Atop the Goldman upside list is embattled California utility PG&E, which saw its stock plummet as much as 90 percent between November and January. The bankrupt company is under scrutiny from investors and lawmakers as officials work to determine whether its equipment was responsible for the deadliest wildfire in California’s history.
Despite the plunge over the past six months, the stock is actually in the middle of a comeback as some investors bet the 2018 selloff is overdone. The stock is up 183 percent since a low close at $6.36 on Jan. 17, but Goldman analysts think it could soar another 111 percent over the next year.

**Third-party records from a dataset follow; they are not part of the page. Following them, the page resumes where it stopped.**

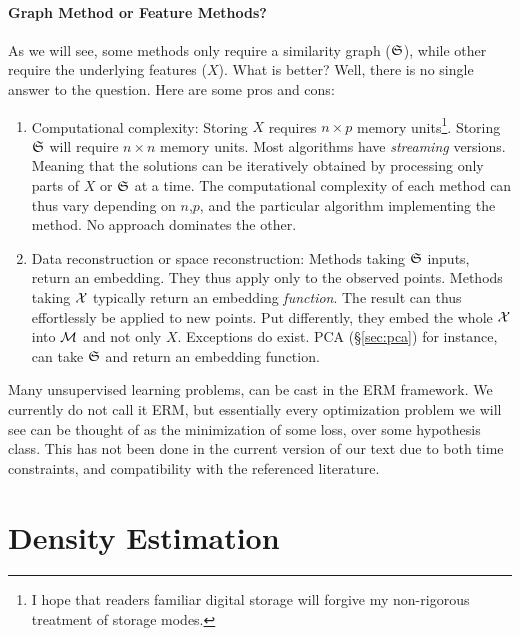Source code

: \paragraph{Graph Method or Feature Methods?}
As we will see, some methods only require a similarity graph ($\mathfrak{S}$), while other require the underlying features ($X$).
What is better?
Well, there is no single answer to the question.
Here are some pros and cons:
\begin{enumerate}
\item Computational complexity: 
Storing $X$ requires $n \times p$ memory units\footnote{ I hope that readers familiar digital storage will forgive my non-rigorous treatment of storage modes.}.
Storing $\mathfrak{S}$ will require $n \times n$ memory units.
Most algorithms have \emph{streaming} versions. Meaning that the solutions can be iteratively obtained by processing only parts of $X$ or $\mathfrak{S}$ at a time. 
The computational complexity of each method can thus vary depending on $n$,$p$, and the particular algorithm implementing the method. 
No approach dominates the other.

\item Data reconstruction or space reconstruction:
Methods taking $\mathfrak{S}$ inputs, return an embedding. They thus apply only to the observed points.
Methods taking $\mathcal{X}$ typically return an embedding \emph{function}. The result can thus effortlessly be applied to new points. Put differently, they embed the whole $\mathcal{X}$ into $\mathcal{M}$ and not only $X$. 
Exceptions do exist. PCA (\S\ref{sec:pca}) for instance, can take $\mathfrak{S}$ and return an embedding function.
\end{enumerate}





\begin{remark}
Many unsupervised learning problems, can be cast in the ERM framework.
We currently do not call it ERM, but essentially every optimization problem we will see can be thought of as the minimization of some loss, over some hypothesis class.
This has not been done in the current version of our text due to both time constraints, and compatibility with the referenced literature.
\end{remark}




\section{Density Estimation}
\label{sec:density_estimation}

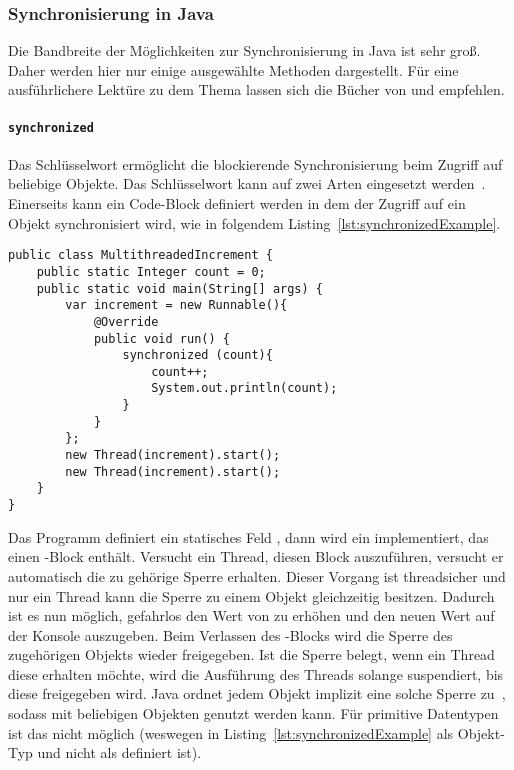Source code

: \subsubsection{Synchronisierung in Java}
Die Bandbreite der Möglichkeiten zur Synchronisierung in Java ist sehr groß. Daher werden hier nur einige ausgewählte Methoden dargestellt. Für eine ausführlichere Lektüre zu dem Thema lassen sich die Bücher von \textcite{Friesen2015} und \textcite{Hettel2016} empfehlen.

\paragraph{\texttt{synchronized}} Das Schlüsselwort  ermöglicht die blockierende Synchronisierung beim Zugriff auf beliebige Objekte. Das Schlüsselwort kann auf zwei Arten eingesetzt werden~\Cite[S.~339~ff.]{Rauber2006}. Einerseits kann ein Code-Block definiert werden in dem der Zugriff auf ein Objekt synchronisiert wird, wie in folgendem Listing~\ref{lst:synchronizedExample}.
\begin{lstlisting}[caption={[Beispiel eines Java-\glsentryuseri{Programm} mit Nutzung von \code{synchronized}.]Beispiel eines Java-\glsuseri{Programm}, das \code{synchronized} zur Synchronisierung nebenläufiger \glspl{Anweisung} nutzt.}, label={lst:synchronizedExample}]
public class MultithreadedIncrement {
	public static Integer count = 0;
	public static void main(String[] args) {
		var increment = new Runnable(){
			@Override
			public void run() {
				synchronized (count){
					count++;
					System.out.println(count);
				}
			}
		};
		new Thread(increment).start();
		new Thread(increment).start();
	}
}	
\end{lstlisting}
Das \gls{Programm} definiert ein statisches Feld , dann wird ein  implementiert, das einen -Block enthält. Versucht ein Thread, diesen Block auszuführen, versucht er automatisch die zu  gehörige Sperre erhalten. Dieser Vorgang ist threadsicher und nur ein Thread kann die Sperre zu einem Objekt gleichzeitig besitzen. Dadurch ist es nun möglich, gefahrlos den Wert von  zu erhöhen und den neuen Wert auf der Konsole auszugeben. Beim Verlassen des -Blocks wird die Sperre des zugehörigen Objekts wieder freigegeben. Ist die Sperre belegt, wenn ein Thread diese erhalten möchte, wird die Ausführung des Threads solange suspendiert, bis diese freigegeben wird. Java ordnet jedem Objekt implizit eine solche Sperre zu~\cite{Friesen2015}, sodass  mit beliebigen Objekten genutzt werden kann. Für primitive Datentypen ist das nicht möglich (weswegen  in Listing~\ref{lst:synchronizedExample} als Objekt-Typ  und nicht als  definiert ist).

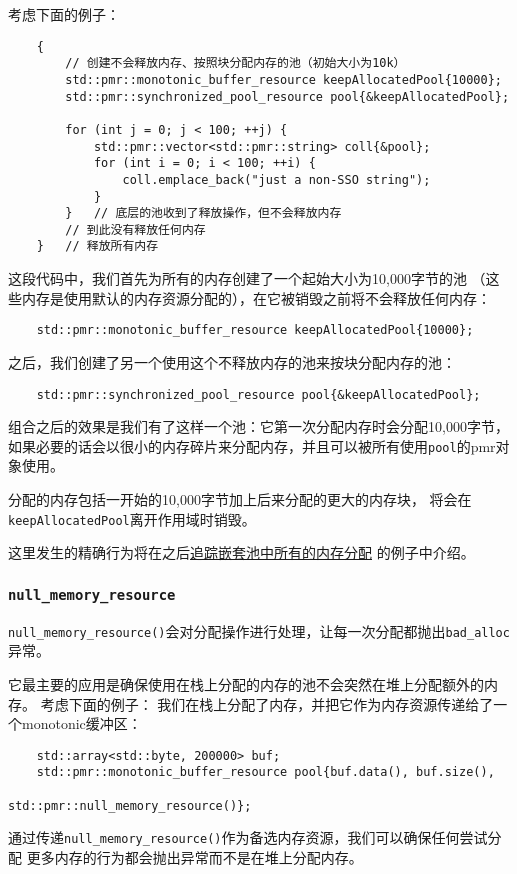 考虑下面的例子：
\begin{lstlisting}
    {
        // 创建不会释放内存、按照块分配内存的池（初始大小为10k）
        std::pmr::monotonic_buffer_resource keepAllocatedPool{10000};
        std::pmr::synchronized_pool_resource pool{&keepAllocatedPool};

        for (int j = 0; j < 100; ++j) {
            std::pmr::vector<std::pmr::string> coll{&pool};
            for (int i = 0; i < 100; ++i) {
                coll.emplace_back("just a non-SSO string");
            }
        }   // 底层的池收到了释放操作，但不会释放内存
        // 到此没有释放任何内存
    }   // 释放所有内存
\end{lstlisting}
这段代码中，我们首先为所有的内存创建了一个起始大小为10,000字节的池
（这些内存是使用默认的内存资源分配的），在它被销毁之前将不会释放任何内存：
\begin{lstlisting}
    std::pmr::monotonic_buffer_resource keepAllocatedPool{10000};
\end{lstlisting}
之后，我们创建了另一个使用这个不释放内存的池来按块分配内存的池：
\begin{lstlisting}
    std::pmr::synchronized_pool_resource pool{&keepAllocatedPool};
\end{lstlisting}
组合之后的效果是我们有了这样一个池：它第一次分配内存时会分配10,000字节，
如果必要的话会以很小的内存碎片来分配内存，并且可以被所有使用\texttt{pool}的pmr对象使用。

分配的内存包括一开始的10,000字节加上后来分配的更大的内存块，
将会在\texttt{keepAllocatedPool}离开作用域时销毁。

这里发生的精确行为将在之后\hyperref[追踪嵌套池的allocation]{追踪嵌套池中所有的内存分配}
的例子中介绍。\label{嵌套池}

\subsubsection{\texttt{null\_memory\_resource}}
\texttt{null\_memory\_resource()}会对分配操作进行处理，让每一次分配都抛出\texttt{bad\_alloc}异常。

它最主要的应用是确保使用在栈上分配的内存的池不会突然在堆上分配额外的内存。
考虑下面的例子：
我们在栈上分配了内存，并把它作为内存资源传递给了一个monotonic缓冲区：
\begin{lstlisting}
    std::array<std::byte, 200000> buf;
    std::pmr::monotonic_buffer_resource pool{buf.data(), buf.size(),
                                             std::pmr::null_memory_resource()};
\end{lstlisting}
通过传递\texttt{null\_memory\_resource()}作为备选内存资源，我们可以确保任何尝试分配
更多内存的行为都会抛出异常而不是在堆上分配内存。

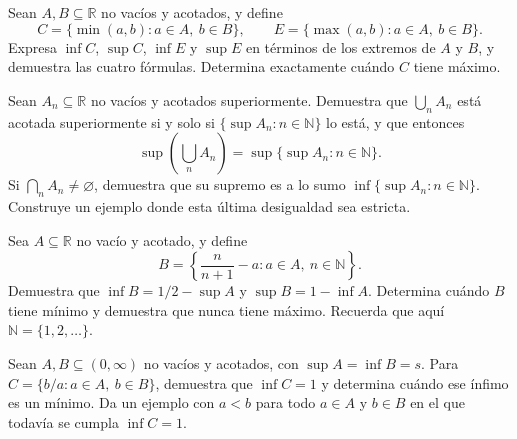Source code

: \begin{samepage}
\begin{problem}\label{prob:reto-extremos-06}
Sean $A,B\subseteq\mathbb R$ no vacíos y acotados, y define
\[
C=\{\min(a,b):a\in A,\ b\in B\},\qquad
E=\{\max(a,b):a\in A,\ b\in B\}.
\]
Expresa $\inf C$, $\sup C$, $\inf E$ y $\sup E$ en términos de los extremos de $A$ y $B$, y demuestra las cuatro fórmulas. Determina exactamente cuándo $C$ tiene máximo.
\end{problem}
\end{samepage}
\par{}

\begin{samepage}
\begin{problem}\label{prob:reto-extremos-07}
Sean $A_n\subseteq\mathbb R$ no vacíos y acotados superiormente. Demuestra que $\bigcup_n A_n$ está acotada superiormente si y solo si $\{\sup A_n:n\in\mathbb N\}$ lo está, y que entonces
\[
\sup\left(\bigcup_n A_n\right)=\sup\{\sup A_n:n\in\mathbb N\}.
\]
Si $\bigcap_n A_n\ne\varnothing$, demuestra que su supremo es a lo sumo $\inf\{\sup A_n:n\in\mathbb N\}$. Construye un ejemplo donde esta última desigualdad sea estricta.
\end{problem}
\end{samepage}
\par{}

\begin{samepage}
\begin{problem}\label{prob:reto-extremos-08}
Sea $A\subseteq\mathbb R$ no vacío y acotado, y define
\[
B=\left\{\frac{n}{n+1}-a:a\in A,\ n\in\mathbb N\right\}.
\]
Demuestra que $\inf B=1/2-\sup A$ y $\sup B=1-\inf A$. Determina cuándo $B$ tiene mínimo y demuestra que nunca tiene máximo. Recuerda que aquí $\mathbb N=\{1,2,\ldots\}$.~\cite{mseSupParam}
\end{problem}
\end{samepage}
\par{}

\begin{samepage}
\begin{problem}\label{prob:reto-extremos-09}
Sean $A,B\subseteq(0,\infty)$ no vacíos y acotados, con $\sup A=\inf B=s$. Para $C=\{b/a:a\in A,\ b\in B\}$, demuestra que $\inf C=1$ y determina cuándo ese ínfimo es un mínimo. Da un ejemplo con $a<b$ para todo $a\in A$ y $b\in B$ en el que todavía se cumpla $\inf C=1$.~\cite{mseCocientes}
\end{problem}
\end{samepage}
\par{}

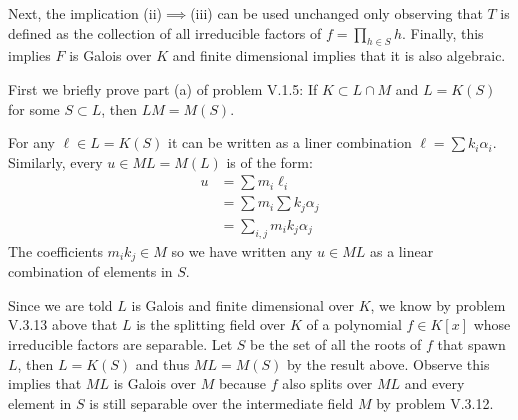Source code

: Next, the implication (ii)$\implies$(iii) can be used unchanged only observing that $T$ is defined as the collection of all irreducible factors of $f=\prod_{h\in S}h$. 
Finally, this implies $F$ is Galois over $K$ and finite dimensional implies that it is also algebraic.

First we briefly prove part (a) of problem V.1.5: If $K\subset L\cap M$ and $L=K(S)$ for some $S\subset L$, then $LM = M(S)$.

For any $\ell \in L=K(S)$ it can be written as a liner combination $\ell=\sum k_i\alpha_i$. Similarly, every $u\in ML=M(L)$ is of the form:
\begin{align*}
u &= \sum m_i \ell_i\\
  &= \sum m_i \sum k_j \alpha_j\\
  &= \sum_{i,j} m_i k_j \alpha_j
\end{align*}
The coefficients $m_ik_j\in M$ so we have written any $u\in ML$ as a linear combination of elements in $S$.

Since we are told $L$ is Galois and finite dimensional over $K$, we know by problem V.3.13 above that $L$ is the splitting field over $K$ of a polynomial $f\in K[x]$ whose irreducible factors are separable.
Let $S$ be the set of all the roots of $f$ that spawn $L$, then $L= K(S)$ and thus $ML=M(S)$ by the result above.
Observe this implies that $ML$ is Galois over $M$ because $f$ also splits over $ML$ and every element in $S$ is still separable over the intermediate field $M$ by problem V.3.12.


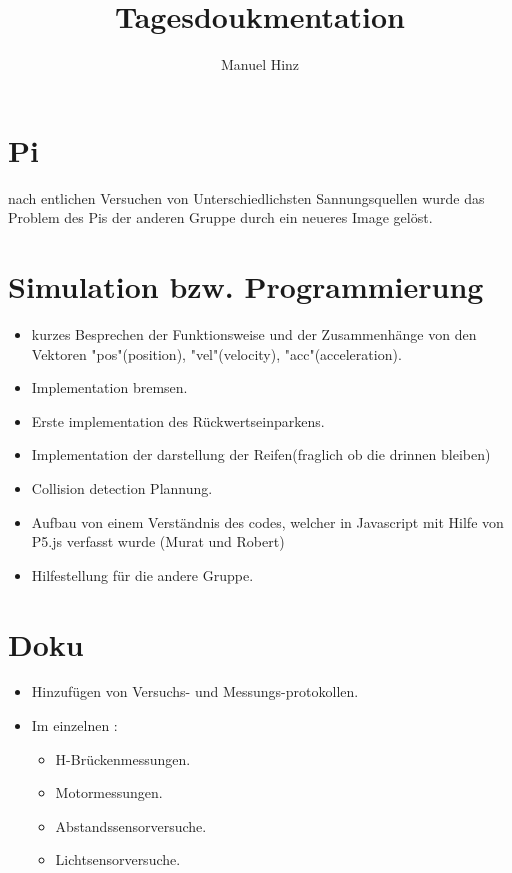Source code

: \documentclass{article}
\author{Manuel Hinz}
\title{Tagesdoukmentation}
\begin{document}
\maketitle

\section{Pi}

nach entlichen Versuchen von Unterschiedlichsten Sannungsquellen wurde das Problem des Pis der anderen Gruppe durch ein neueres Image gel\"{o}st.

\section{Simulation bzw. Programmierung}

\begin{itemize}

\item kurzes Besprechen der Funktionsweise und der Zusammenh\"{a}nge von den Vektoren "pos"(position), "vel"(velocity), "acc"(acceleration).

\item Implementation bremsen.

\item Erste implementation des R\"{u}ckwertseinparkens.

\item Implementation der darstellung der Reifen(fraglich ob die drinnen bleiben)

\item Collision detection Plannung.

\item Aufbau von einem Verst\"{a}ndnis des codes, welcher in  Javascript mit Hilfe von P5.js verfasst wurde (Murat und Robert)

\item Hilfestellung f\"{u}r die andere Gruppe.

\end{itemize}

\section{Doku}

\begin{itemize}

\item Hinzuf\"{u}gen von Versuchs- und Messungs-protokollen.

\item Im einzelnen : 
\begin{itemize}

\item H-Br\"{u}ckenmessungen.

\item Motormessungen.

\item Abstandssensorversuche.

\item Lichtsensorversuche.

\end{itemize}

\end{itemize}
\end{document}
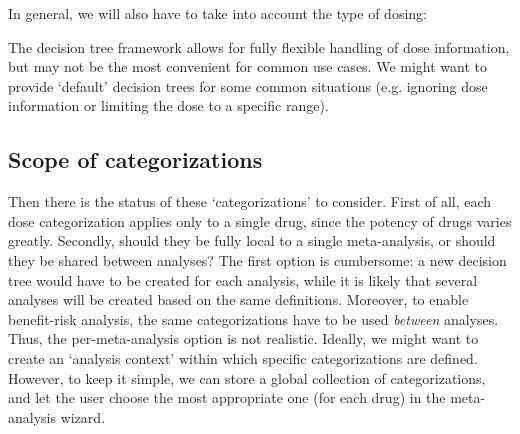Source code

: \documentclass[a4paper]{article}
\begin{document}
In general, we will also have to take into account the type of dosing:

\begin{center}
\end{center}

The decision tree framework allows for fully flexible handling of dose information, but may not be the most convenient for common use cases.
We might want to provide `default' decision trees for some common situations (e.g. ignoring dose information or limiting the dose to a specific range).

\subsection{Scope of categorizations}

Then there is the status of these `categorizations' to consider.
First of all, each dose categorization applies only to a single drug, since the potency of drugs varies greatly.
Secondly, should they be fully local to a single meta-analysis, or should they be shared between analyses?
The first option is cumbersome: a new decision tree would have to be created for each analysis, while it is likely that several analyses will be created based on the same definitions.
Moreover, to enable benefit-risk analysis, the same categorizations have to be used {\em between} analyses.
Thus, the per-meta-analysis option is not realistic.
Ideally, we might want to create an `analysis context' within which specific categorizations are defined.
However, to keep it simple, we can store a global collection of categorizations, and let the user choose the most appropriate one (for each drug) in the meta-analysis wizard.
\end{document}
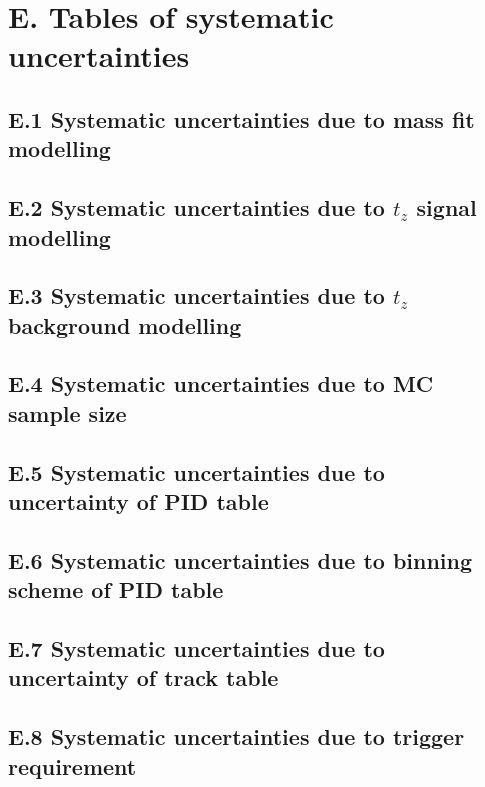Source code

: \clearpage
\section*{E. Tables of systematic uncertainties}
\label{SYSERR_APPENDIX}
\clearpage
\subsection*{E.1 Systematic uncertainties due to mass fit modelling}





\clearpage
\subsection*{E.2 Systematic uncertainties due to $t_z$ signal modelling}





\clearpage
\subsection*{E.3 Systematic uncertainties due to $t_z$ background modelling}





\clearpage
\subsection*{E.4 Systematic uncertainties due to MC sample size}





\clearpage
\subsection*{E.5 Systematic uncertainties due to uncertainty of PID table}





\clearpage
\subsection*{E.6 Systematic uncertainties due to binning scheme of PID table}





\clearpage
\subsection*{E.7 Systematic uncertainties due to uncertainty of track table}





\clearpage
\subsection*{E.8 Systematic uncertainties due to trigger requirement}





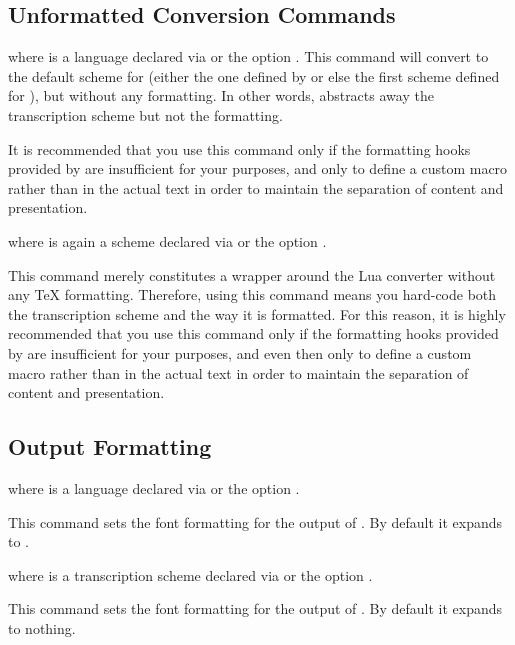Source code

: \documentclass{ltxdockit}
\begin{document}
\subsection{Unformatted Conversion Commands}

\begin{ltxsyntax}

  where  is a language declared via
   or the option . This
  command will convert  to the default scheme for  (either
  the one defined by  or else the first scheme defined for
  ), but without any formatting. In other words,
   abstracts away the transcription scheme but
  not the formatting.

  It is recommended that you use this command only if the formatting hooks
  provided by  are insufficient for your purposes, and only to
  define a custom macro rather than in the actual text in order to maintain the
  separation of content and presentation.


  where  is again a scheme declared via
   or the option .

  This command merely constitutes a wrapper around the Lua converter without any
  \TeX{} formatting. Therefore, using this command means you hard-code both the
  transcription scheme and the way it is formatted.  For this reason, it is
  highly recommended that you use this command only if the formatting hooks
  provided by  are insufficient for your purposes, and even then
  only to define a custom macro rather than in the actual text in order to
  maintain the separation of content and presentation.

\end{ltxsyntax}

\subsection{Output Formatting}

\begin{ltxsyntax}

  where  is a language declared via
   or the option .

  This command sets the font formatting for the output of
  . By default it expands to
  .


  where  is a transcription scheme declared via
   or the option .

  This command sets the font formatting for the output of
  . By default it expands to nothing.

\end{ltxsyntax}
\end{document}
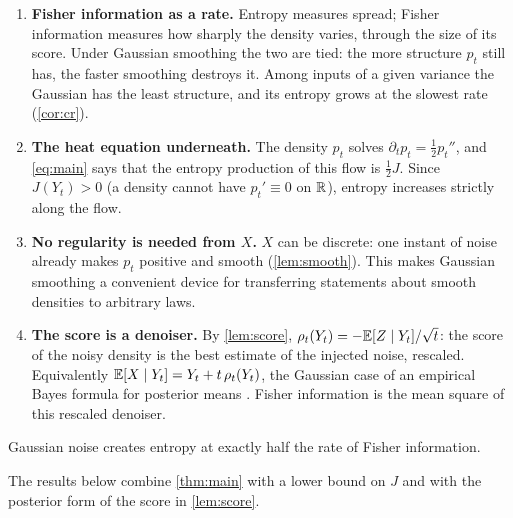 \documentclass{saim-blog}
\begin{document}
\begin{enumerate}
\item \textbf{Fisher information as a rate.} Entropy measures spread; Fisher information measures how sharply the density varies, through the size of its score. Under Gaussian smoothing the two are tied: the more structure $p_t$ still has, the faster smoothing destroys it. Among inputs of a given variance the Gaussian has the least structure, and its entropy grows at the slowest rate (\cref{cor:cr}).
\item \textbf{The heat equation underneath.} The density $p_t$ solves $\partial_tp_t=\tfrac12p_t''$, and \eqref{eq:main} says that the entropy production of this flow is $\tfrac12J$. Since $J(Y_t)>0$ (a density cannot have $p_t'\equiv0$ on $\mathbb{R}$), entropy increases strictly along the flow.
\item \textbf{No regularity is needed from $X$.} $X$ can be discrete: one instant of noise already makes $p_t$ positive and smooth (\cref{lem:smooth}). This makes Gaussian smoothing a convenient device for transferring statements about smooth densities to arbitrary laws.
\item \textbf{The score is a denoiser.} By \cref{lem:score}, $\rho_t(Y_t)=-\mathbb{E}[Z\mid Y_t]/\sqrt t$: the score of the noisy density is the best estimate of the injected noise, rescaled. Equivalently $\mathbb{E}[X\mid Y_t]=Y_t+t\,\rho_t(Y_t)$, the Gaussian case of an empirical Bayes formula for posterior means \citep{efron2011}. Fisher information is the mean square of this rescaled denoiser.
\end{enumerate}

\begin{pullquote}
Gaussian noise creates entropy at exactly half the rate of Fisher information.
\end{pullquote}

\SecUses
The results below combine \cref{thm:main} with a lower bound on $J$ and with the posterior form of the score in \cref{lem:score}.
\end{document}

Below are the stocks that have the most to run to get to their 12-month price target from Goldman.
Goldman also highlighted women’s fashion and personal care product company L Brands as set for a big pop. The company — which operates Victoria’s Secret and Bath & Body Works — has proven a tough bet for investors over the past three years amid decline sales at the hands of larger peers and online-focused retailers.
The stock is down about 65 percent since the start of 2016, well below the S&P 500’s 48 percent gain. That stock decline appeared to be slowing by April 2019, with the equity up 6.7 percent year to date. Goldman Sachs sees the stock rising more than 60 percent by April 2020.
Goldman Sachs also included the stocks its analysts feel are set for the most downside over the next 12 months, ranging from consumer staples like Clorox and Hershey to technology companies Juniper Technologies and Maxim Integrated Products.
For confectioner Hershey, Goldman analysts predict nearly 20 percent downside for its stock over the next 12 months.
The company has been facing scaling shipping costs and mounting competition has threatened its market share in the U.S. Its fourth-quarter comparable sales were largely flat, though its North American revenues slipped 0.3 percent amid a decline in prices.
Analysts also see downside for ingredient and spice company McCormick, which said in January that it expects weaker sales growth and weaker earnings in 2019. Despite a 12 percent sales bump in 2018, the company said earlier in the year that it sees revenue growth between 1 and 3 percent this year.
Goldman sees the equity sliding nearly 15 percent from a recent price around $149.